Fundamentally, DSW made some progress toward a recovery. Comparable sales were higher by 1.3%, reversing the year-ago 7% plunge and providing investors with some encouragement about how the holiday season went. More successful sourcing of inventory and fewer promotional markdowns helped boost gross margin by 1.5 percentage points, and operating expenses were down slightly as a percentage of sales thanks to cost control measures that DSW put in place.
DSW noted many of the milestones it reached during the year. Digital demand hit its highest level in nine years, and 2017 was the first year of rising operating profit and earnings per share since 2013. Expansion of concepts like the Power 35 and DSW Kids were important for DSW's overall business strategy, and a new store design along with tech-enhanced capabilities point toward a brighter future.
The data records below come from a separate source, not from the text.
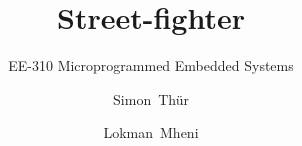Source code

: \documentclass{beamer}
\title{Street-fighter}
\subtitle{EE-310 Microprogrammed Embedded Systems}
\author[Thür, Mheni]
{Simon~Thür \and Lokman~Mheni}
\institute[EPFL]{EPFL SEL-BA5}
\begin{document}
\frame{
    \titlepage
}
\end{document}
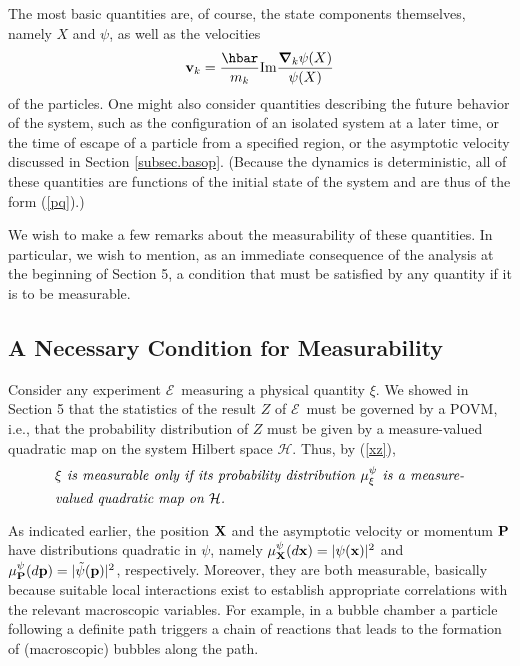 \documentclass[12pt]{article}
\renewcommand{\H}{\mbox{$\mathcal{H}$}}
\newcommand{\E}{\mbox{$\mathscr{E}$}}
\begin{document}
The most basic quantities are, of course, the state components
themselves, namely $X$ and $\psi$, as well as the velocities
\begin{equation}\label{velox}{{\bf v}_k} = \frac{\hbar}{m_k}{\rm
Im}\frac{{\boldsymbol{\nabla}_k}\psi(X)}{\psi(X)}
\end{equation}
of the particles. One might also consider quantities describing the
future behavior of the system, such as the configuration of an
isolated system at a later time, or the time of escape of a particle
{}from a specified region, or the asymptotic velocity discussed in
Section \ref{subsec.basop}. (Because the dynamics is deterministic,
all of these quantities are functions of the initial state of the
system and are thus of the form (\ref{pq}).)

We wish to make a few remarks about the measurability of these
quantities.  In particular, we wish to mention, as an immediate
consequence of the analysis at the beginning of Section 5, a condition
that must be satisfied by any quantity if it is to be measurable.

\subsection{A Necessary Condition for Measurability}

Consider any experiment \E\ measuring a physical quantity $\xi$. We
showed in Section 5 that the statistics of the result $Z$ of \E\ must
be governed by a POVM, i.e., that the probability distribution of $Z$
must be given by a measure-valued quadratic map on the system Hilbert
space \H.  Thus, by (\ref{xz}),
\begin{equation}
\mbox{%
\begin{minipage}{0.85\textwidth}\openup 1.4\jot
   \setlength{\baselineskip}{12pt}\emph{$\xi$ is measurable only if its
     probability distribution $\mu_{\xi}^{\psi}$ is a measure-valued
     quadratic map on \H.  }
\end{minipage}}
\label{MC1}
\end{equation}

As indicated earlier, the position ${\bf X}$ and the asymptotic
velocity or momentum ${\bf P}$ have distributions quadratic in $\psi$,
namely $\mu_{\bf X}^{\psi}(d{\bf x})=|\psi({\bf x})|^2$ and $\mu_{\bf
   P}^{\psi}(d{\bf p})=|\tilde{\psi}({\bf p})|^2$, respectively.
Moreover, they are both measurable, basically because suitable local
interactions exist to establish appropriate correlations with the
relevant macroscopic variables.  For example, in a bubble chamber a
particle following a definite path triggers a chain of reactions that
leads to the formation of (macroscopic) bubbles along the path.
\end{document}
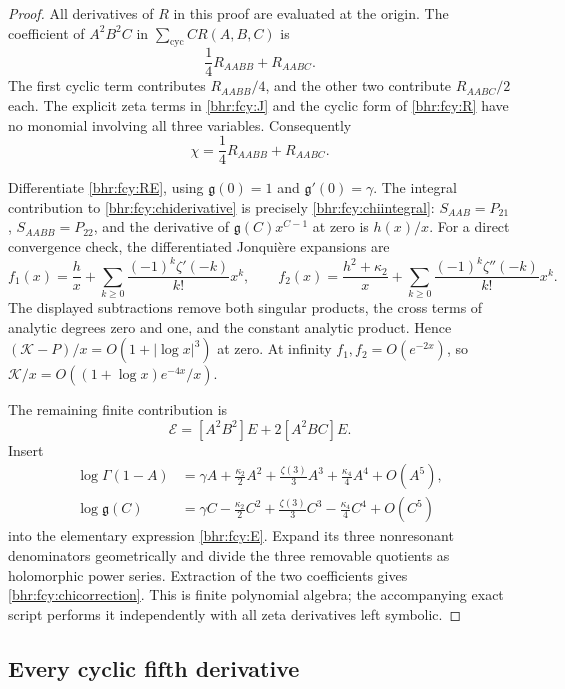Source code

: \documentclass[11pt]{article}
\numberwithin{equation}{section}
\theoremstyle{plain}
\theoremstyle{definition}
\theoremstyle{remark}
\begin{document}
\begin{proof}
All derivatives of \(R\) in this proof are evaluated at the
origin. The coefficient of \(A^2B^2C\) in
\(\sum_{\mathrm{cyc}}CR(A,B,C)\) is
\[
 \frac14R_{AABB}+R_{AABC}.
\]
The first cyclic term contributes \(R_{AABB}/4\), and the
other two contribute \(R_{AABC}/2\) each. The explicit
zeta terms in \eqref{bhr:fcy:J} and the cyclic form of
\eqref{bhr:fcy:R} have no monomial involving all three variables.
Consequently
\begin{equation}\label{bhr:fcy:chiderivative}
 \chi=\frac14R_{AABB}+R_{AABC}.
\end{equation}

Differentiate \eqref{bhr:fcy:RE}, using \(\mathfrak g(0)=1\) and
\(\mathfrak g'(0)=\gamma\). The integral contribution to
\eqref{bhr:fcy:chiderivative} is precisely \eqref{bhr:fcy:chiintegral}:
\(S_{AAB}=P_{21}\), \(S_{AABB}=P_{22}\), and the derivative
of \(\mathfrak g(C)x^{C-1}\) at zero is \(h(x)/x\).
For a direct convergence check, the differentiated Jonqui\`ere
expansions are
\[
 f_1(x)=\frac h x+\sum_{k\ge0}
       \frac{(-1)^k\zeta'(-k)}{k!}x^k,\qquad
 f_2(x)=\frac{h^2+\kappa_2}x+\sum_{k\ge0}
       \frac{(-1)^k\zeta''(-k)}{k!}x^k.
\]
The displayed subtractions remove both singular products, the
cross terms of analytic degrees zero and one, and the constant
analytic product. Hence \((\mathcal K-P)/x=O(1+|\log x|^3)\) at zero.
At infinity \(f_1,f_2=O(e^{-2x})\), so
\(\mathcal K/x=O((1+\log x)e^{-4x}/x)\).

The remaining finite contribution is
\[
 \mathcal E=[A^2B^2]E+2[A^2BC]E.
\]
Insert
\begin{align*}
 \log\Gamma(1-A)&=\gamma A+\frac{\kappa_2}{2} A^2
                  +\frac{\zeta(3)}3A^3+\frac{\kappa_4}4A^4+O(A^5),\\
 \log \mathfrak g(C)&=\gamma C-\frac{\kappa_2}{2} C^2
                  +\frac{\zeta(3)}3C^3-\frac{\kappa_4}4C^4+O(C^5)
\end{align*}
into the elementary expression \eqref{bhr:fcy:E}. Expand its three
nonresonant denominators geometrically and divide the three
removable quotients as holomorphic power series. Extraction of
the two coefficients gives \eqref{bhr:fcy:chicorrection}. This is
finite polynomial algebra; the accompanying exact script performs
it independently with all zeta derivatives left symbolic.
\end{proof}

\subsection{Every cyclic fifth derivative}
\end{document}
Meanwhile, the continued contraction in the Affiliated Business Group segment went according to plan, even as comps were favorable for the unit.
CEO Roger Rawlins was happy with how 2017 turned out. "Our initiatives drove comparable sales growth and strong margin improvement at the DSW segment this quarter," Rawlins said, and "the sales inflection at our Power 35 locations, including our Lab store where we have introduced an elevated warehouse experience, prove our initiatives are gaining traction." The CEO also sees its efforts as helping to provide a possible roadmap for future sales growth.
What's next for DSW?
Perhaps the biggest strategic move for DSW was its decision to exit the Ebuys business. After having gone through an evaluation of alternatives for the business, DSW pulled the plug and took a one-time charge to cover the liquidation of it. The retailer expects liquidation to be complete in early 2018, helping it put Ebuys behind it and instead focusing more of its attention on its core business.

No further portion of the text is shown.